◆ **EXERCISE BRIEF**
Would you set down the complete data below, exactly as shown?

Records excerpted from a collection:
☆ ☆ ☆
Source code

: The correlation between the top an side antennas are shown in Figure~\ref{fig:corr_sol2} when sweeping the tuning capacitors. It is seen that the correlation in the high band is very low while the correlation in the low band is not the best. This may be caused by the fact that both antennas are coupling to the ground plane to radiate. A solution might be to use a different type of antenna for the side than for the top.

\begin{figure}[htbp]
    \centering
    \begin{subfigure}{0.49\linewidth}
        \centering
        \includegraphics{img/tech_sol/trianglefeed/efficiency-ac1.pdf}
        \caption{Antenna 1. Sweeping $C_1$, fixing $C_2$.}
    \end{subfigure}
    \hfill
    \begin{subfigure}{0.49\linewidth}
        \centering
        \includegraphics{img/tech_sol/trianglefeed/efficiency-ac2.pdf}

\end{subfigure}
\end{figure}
☆ ☆ ☆
◆ **OUTPUT BELOW**
Source code

: The correlation between the top an side antennas are shown in Figure~\ref{fig:corr_sol2} when sweeping the tuning capacitors. It is seen that the correlation in the high band is very low while the correlation in the low band is not the best. This may be caused by the fact that both antennas are coupling to the ground plane to radiate. A solution might be to use a different type of antenna for the side than for the top.

\begin{figure}[htbp]
    \centering
    \begin{subfigure}{0.49\linewidth}
        \centering
        \includegraphics{img/tech_sol/trianglefeed/efficiency-ac1.pdf}
        \caption{Antenna 1. Sweeping $C_1$, fixing $C_2$.}
    \end{subfigure}
    \hfill
    \begin{subfigure}{0.49\linewidth}
        \centering
        \includegraphics{img/tech_sol/trianglefeed/efficiency-ac2.pdf}

\end{subfigure}
\end{figure}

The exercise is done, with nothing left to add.